Create a parallel version (using pthreads) in life-parallel.c. You must use the provided header

life-serial.c contains a correct, working single-threaded implementation you are welcome to borrow from. You should write helper functions as appropriate to keep your code well-organized.

Additional constraints:

  1. Your implementation must be correct (result in the expected final board configuration) for all boards and iteration counts.

  2. You must call pthread_create exactly threads times. Do not create more or fewer threads, nor create new threads for each iteration of the simulation.

  3. We must be able to call simulate_life_parallel from multiple threads concurrently. Do not use global variables or other thread-unsafe practices.

  4. You must have no memory leaks or other memory errors. The provided Makefile builds a version with the address sanitizer enabled automatically as life-asan; this must run without errors.

  5. You must call the appropriate pthread_***_destroy for each pthread_***_init you call to reclaim any pthreads-allocated memory.

  6. On a multi-core machine, your parallel code must be noticeably faster than the serial code when run on sufficiently large boards for sufficiently many iterations.

  7. And, of course, you are still bound by all the usual course policies.

1.3 Test your code.

Uncomment the lines of main.c that are marked as appropriate to uncomment after simulate_life_parallel is written. Then test your code, as e.g. by running

  • ./life to see the usage hints.

  • life-asan 10 input/make-a time to check for memory leaks (but do not trust its timing, the address sanitizer slows things down a lot).

  • ./life 0 input/o0075 serial-result to ensure you can load an example file.

  • ./life 110 input/o0075 serial-result to ensure you can simulate an example file.

  • ./life 10 input/make-a time to time the make-a file with 10 steps.

  • ./time-examples.sh to get a sense of how you are doing on parallel performance.

2 Tips

  1. This assignment was designed to be a natural fit for barriers. You are strongly encourage to get a barrier-based solution working first before attempting any other approaches.

  2. You should choose some way to split up the grid between threads. You will get best performance if each thread works on a part of the grid that is contiguous in memory, so you get better locality within a thread. This also will avoid performance problems associated with two processors trying to modify data in different parts of the same cache block.

  3. To compute the value of a cell in generation i, one needs the value of its neighbors in generation i − 1. Barriers are one way to make sure that the values from generation i − 1 are available before any thread starts computing generation i.

  4. The supplied code calls LB_swap() to exchange boards. If one uses that code as is, one must ensure that all threads stop accessing the boards before the swap happens and don’t start accessing the boards again until the swap finishes.

    An alternative, which calls wait on barriers fewer times each iteration, is to avoid swapping by having an “even” state and “odd” state and choose which board to write to based on the generation number. (In even iterations, threads would use the “odd” version of the state to write to the “even” state; and in odd iterations, threads would use the “even” version of the state to write to the “odd” state.) In this way, rather than waiting for the swap to finish before starting the next generation, threads just need to wait for all other threads to have finished the current generation.

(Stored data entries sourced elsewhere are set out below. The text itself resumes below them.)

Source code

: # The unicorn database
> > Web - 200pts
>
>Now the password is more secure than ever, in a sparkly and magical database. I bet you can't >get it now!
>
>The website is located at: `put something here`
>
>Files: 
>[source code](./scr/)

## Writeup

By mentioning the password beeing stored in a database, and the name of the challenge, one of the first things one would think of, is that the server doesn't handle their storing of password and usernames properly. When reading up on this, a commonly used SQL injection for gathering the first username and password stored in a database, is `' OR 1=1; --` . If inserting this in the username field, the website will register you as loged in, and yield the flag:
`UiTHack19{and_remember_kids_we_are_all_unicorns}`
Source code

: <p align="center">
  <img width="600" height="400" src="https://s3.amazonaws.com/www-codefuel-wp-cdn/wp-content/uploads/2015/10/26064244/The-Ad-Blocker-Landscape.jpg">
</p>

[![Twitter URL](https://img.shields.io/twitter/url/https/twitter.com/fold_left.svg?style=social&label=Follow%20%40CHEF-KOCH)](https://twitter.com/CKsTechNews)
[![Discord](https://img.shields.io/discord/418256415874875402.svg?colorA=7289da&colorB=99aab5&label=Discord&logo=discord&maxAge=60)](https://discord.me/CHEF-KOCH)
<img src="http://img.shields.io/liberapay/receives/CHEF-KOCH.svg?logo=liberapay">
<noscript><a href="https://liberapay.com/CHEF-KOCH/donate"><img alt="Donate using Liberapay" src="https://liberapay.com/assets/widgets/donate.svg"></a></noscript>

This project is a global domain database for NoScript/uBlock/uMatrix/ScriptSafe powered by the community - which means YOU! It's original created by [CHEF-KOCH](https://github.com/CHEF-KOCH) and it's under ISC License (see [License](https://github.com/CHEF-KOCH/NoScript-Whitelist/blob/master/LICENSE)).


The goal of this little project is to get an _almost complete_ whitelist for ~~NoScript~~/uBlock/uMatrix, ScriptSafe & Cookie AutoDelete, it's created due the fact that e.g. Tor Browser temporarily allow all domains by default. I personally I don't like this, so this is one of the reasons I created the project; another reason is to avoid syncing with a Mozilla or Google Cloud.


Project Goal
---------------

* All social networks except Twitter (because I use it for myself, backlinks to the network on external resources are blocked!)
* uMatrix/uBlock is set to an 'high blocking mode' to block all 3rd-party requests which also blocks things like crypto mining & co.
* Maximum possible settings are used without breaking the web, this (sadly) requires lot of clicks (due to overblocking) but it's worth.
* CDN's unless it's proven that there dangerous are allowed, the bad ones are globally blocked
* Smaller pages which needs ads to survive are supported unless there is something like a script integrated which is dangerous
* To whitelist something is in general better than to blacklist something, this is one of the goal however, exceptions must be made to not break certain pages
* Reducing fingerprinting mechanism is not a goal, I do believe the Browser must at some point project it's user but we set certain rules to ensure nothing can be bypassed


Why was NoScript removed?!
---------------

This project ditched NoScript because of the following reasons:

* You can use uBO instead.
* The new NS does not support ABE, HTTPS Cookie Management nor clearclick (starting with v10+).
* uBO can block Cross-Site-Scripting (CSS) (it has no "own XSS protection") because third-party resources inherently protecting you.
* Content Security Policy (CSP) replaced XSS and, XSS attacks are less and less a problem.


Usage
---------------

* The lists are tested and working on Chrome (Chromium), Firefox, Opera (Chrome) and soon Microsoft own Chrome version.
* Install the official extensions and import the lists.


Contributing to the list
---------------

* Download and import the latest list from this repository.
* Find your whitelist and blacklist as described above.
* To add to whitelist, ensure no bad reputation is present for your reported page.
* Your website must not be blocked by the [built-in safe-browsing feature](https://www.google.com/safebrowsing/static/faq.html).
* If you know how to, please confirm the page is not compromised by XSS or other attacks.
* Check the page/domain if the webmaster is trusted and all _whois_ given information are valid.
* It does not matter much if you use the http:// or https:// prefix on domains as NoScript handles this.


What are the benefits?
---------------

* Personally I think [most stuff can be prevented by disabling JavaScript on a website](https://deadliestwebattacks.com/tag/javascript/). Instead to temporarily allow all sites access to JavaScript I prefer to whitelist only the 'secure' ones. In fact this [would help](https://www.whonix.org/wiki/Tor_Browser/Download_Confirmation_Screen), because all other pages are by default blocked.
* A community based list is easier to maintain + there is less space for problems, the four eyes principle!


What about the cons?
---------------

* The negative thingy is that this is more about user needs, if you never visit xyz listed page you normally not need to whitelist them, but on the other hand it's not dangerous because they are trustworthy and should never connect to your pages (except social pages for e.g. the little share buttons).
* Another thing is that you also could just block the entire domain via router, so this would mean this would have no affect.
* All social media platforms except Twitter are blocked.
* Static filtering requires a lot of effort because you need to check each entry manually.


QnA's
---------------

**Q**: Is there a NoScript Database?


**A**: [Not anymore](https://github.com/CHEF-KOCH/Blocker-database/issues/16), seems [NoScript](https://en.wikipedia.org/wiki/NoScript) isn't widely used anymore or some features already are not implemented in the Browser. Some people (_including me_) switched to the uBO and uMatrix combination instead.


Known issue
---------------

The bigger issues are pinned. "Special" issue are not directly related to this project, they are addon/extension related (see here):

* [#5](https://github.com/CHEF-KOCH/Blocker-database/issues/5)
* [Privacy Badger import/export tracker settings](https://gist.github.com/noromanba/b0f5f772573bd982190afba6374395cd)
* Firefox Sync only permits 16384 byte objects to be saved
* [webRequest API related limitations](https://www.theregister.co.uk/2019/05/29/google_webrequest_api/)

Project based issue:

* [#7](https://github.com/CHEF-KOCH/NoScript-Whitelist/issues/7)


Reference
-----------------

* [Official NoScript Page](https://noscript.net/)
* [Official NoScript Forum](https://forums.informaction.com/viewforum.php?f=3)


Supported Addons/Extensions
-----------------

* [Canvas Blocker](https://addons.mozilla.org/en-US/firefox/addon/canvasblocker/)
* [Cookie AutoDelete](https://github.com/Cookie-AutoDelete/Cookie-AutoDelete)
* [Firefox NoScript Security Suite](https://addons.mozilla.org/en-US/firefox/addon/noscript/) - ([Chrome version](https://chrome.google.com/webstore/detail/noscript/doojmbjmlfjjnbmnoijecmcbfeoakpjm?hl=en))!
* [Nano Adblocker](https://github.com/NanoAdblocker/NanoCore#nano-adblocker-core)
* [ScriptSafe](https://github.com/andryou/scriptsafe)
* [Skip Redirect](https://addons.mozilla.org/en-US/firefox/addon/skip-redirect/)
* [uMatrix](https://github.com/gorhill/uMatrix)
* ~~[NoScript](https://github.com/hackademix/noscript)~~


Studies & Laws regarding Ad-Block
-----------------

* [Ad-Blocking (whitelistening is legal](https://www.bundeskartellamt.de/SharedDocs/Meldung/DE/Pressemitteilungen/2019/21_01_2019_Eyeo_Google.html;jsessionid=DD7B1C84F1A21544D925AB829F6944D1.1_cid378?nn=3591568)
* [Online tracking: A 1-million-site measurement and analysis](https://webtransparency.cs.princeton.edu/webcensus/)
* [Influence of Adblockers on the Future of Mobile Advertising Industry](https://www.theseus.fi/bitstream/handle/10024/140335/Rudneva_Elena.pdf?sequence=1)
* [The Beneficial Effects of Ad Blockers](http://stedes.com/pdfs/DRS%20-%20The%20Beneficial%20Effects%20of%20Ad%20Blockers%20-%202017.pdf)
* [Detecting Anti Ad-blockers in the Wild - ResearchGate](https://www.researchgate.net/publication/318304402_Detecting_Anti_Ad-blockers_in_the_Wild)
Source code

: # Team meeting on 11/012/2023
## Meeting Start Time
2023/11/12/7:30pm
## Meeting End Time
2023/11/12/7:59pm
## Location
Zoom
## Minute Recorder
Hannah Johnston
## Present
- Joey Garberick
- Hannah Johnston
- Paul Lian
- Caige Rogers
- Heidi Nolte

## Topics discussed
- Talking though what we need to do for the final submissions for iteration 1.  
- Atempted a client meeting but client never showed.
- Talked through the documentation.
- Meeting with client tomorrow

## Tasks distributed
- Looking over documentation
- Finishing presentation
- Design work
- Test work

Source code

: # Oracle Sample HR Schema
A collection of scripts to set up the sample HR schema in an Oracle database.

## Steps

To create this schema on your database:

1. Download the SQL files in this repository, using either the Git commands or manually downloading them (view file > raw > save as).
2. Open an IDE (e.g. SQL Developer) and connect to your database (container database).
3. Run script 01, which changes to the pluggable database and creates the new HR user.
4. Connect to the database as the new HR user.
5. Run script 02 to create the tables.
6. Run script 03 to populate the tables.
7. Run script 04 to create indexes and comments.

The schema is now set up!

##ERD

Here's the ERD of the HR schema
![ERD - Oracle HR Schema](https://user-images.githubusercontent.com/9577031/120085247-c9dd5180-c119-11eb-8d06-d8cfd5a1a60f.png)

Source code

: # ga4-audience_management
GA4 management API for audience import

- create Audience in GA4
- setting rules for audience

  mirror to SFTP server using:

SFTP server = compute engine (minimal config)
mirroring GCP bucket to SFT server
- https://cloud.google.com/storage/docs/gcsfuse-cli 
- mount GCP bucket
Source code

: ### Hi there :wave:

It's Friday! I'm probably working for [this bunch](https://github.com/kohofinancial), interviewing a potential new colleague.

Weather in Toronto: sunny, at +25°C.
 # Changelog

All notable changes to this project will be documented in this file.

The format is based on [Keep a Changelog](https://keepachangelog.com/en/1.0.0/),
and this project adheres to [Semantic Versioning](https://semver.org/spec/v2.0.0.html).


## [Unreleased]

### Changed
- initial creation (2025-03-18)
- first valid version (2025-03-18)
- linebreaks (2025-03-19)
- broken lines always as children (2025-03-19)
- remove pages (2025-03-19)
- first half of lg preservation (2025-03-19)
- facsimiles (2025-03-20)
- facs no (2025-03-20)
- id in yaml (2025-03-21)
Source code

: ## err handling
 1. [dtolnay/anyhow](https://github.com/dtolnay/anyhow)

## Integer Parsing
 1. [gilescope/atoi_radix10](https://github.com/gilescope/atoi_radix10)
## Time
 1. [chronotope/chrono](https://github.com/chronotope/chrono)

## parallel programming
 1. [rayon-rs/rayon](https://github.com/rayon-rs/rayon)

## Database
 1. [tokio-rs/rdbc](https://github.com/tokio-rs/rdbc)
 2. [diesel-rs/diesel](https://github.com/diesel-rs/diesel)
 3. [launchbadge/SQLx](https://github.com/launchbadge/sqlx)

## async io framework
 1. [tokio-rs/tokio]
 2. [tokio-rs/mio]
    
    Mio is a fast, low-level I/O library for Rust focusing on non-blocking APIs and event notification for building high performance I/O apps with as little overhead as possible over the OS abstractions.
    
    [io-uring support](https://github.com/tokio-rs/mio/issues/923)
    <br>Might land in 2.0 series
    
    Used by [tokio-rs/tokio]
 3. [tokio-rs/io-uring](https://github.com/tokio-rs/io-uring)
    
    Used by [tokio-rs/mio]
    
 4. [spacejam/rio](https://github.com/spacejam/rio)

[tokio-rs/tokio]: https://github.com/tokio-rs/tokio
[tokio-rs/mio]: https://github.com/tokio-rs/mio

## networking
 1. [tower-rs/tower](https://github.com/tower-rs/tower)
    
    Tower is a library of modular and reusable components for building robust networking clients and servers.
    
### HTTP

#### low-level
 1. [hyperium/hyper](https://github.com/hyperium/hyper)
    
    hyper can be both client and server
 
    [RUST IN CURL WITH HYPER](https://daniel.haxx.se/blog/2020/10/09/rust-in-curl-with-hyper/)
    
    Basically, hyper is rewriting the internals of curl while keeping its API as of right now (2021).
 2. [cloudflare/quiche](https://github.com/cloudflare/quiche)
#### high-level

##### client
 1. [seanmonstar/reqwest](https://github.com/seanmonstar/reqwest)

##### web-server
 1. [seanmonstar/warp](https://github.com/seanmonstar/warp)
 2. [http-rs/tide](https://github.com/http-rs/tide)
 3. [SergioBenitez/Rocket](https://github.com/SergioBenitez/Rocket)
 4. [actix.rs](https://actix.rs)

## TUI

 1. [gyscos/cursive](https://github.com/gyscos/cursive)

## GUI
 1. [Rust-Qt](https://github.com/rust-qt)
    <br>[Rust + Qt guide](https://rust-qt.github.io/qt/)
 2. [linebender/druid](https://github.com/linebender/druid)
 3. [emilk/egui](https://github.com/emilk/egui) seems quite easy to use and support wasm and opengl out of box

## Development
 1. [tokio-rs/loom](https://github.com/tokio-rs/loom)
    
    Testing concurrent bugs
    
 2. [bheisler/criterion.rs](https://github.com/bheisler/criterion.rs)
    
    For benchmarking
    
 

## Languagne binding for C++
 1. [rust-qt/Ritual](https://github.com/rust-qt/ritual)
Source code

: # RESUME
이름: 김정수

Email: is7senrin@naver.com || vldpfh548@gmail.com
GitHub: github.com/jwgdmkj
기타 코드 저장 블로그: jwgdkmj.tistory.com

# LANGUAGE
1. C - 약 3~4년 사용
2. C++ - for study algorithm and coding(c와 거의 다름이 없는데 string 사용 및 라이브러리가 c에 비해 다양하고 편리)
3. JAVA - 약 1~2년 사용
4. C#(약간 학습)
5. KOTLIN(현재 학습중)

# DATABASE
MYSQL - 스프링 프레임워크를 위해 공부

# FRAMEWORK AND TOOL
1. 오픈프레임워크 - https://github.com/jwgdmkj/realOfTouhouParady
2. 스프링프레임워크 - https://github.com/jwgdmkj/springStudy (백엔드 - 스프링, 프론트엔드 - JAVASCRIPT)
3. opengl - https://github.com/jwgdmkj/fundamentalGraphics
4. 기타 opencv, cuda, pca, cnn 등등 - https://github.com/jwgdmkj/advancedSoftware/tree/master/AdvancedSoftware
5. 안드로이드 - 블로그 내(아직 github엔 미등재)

  5. You should be able to reuse almost all of the simulate_life_serial code. You will probably need to split it into at least two functions — one that represents the work done in separate threads and one that spawns the threads and waits for them to finish.

  6. If you find yourself tempted to use a global variable (such as a global mutex or barrier), you can usually get away with adding it as a field of a struct passed in by reference to your thread function’s void * parameter instead.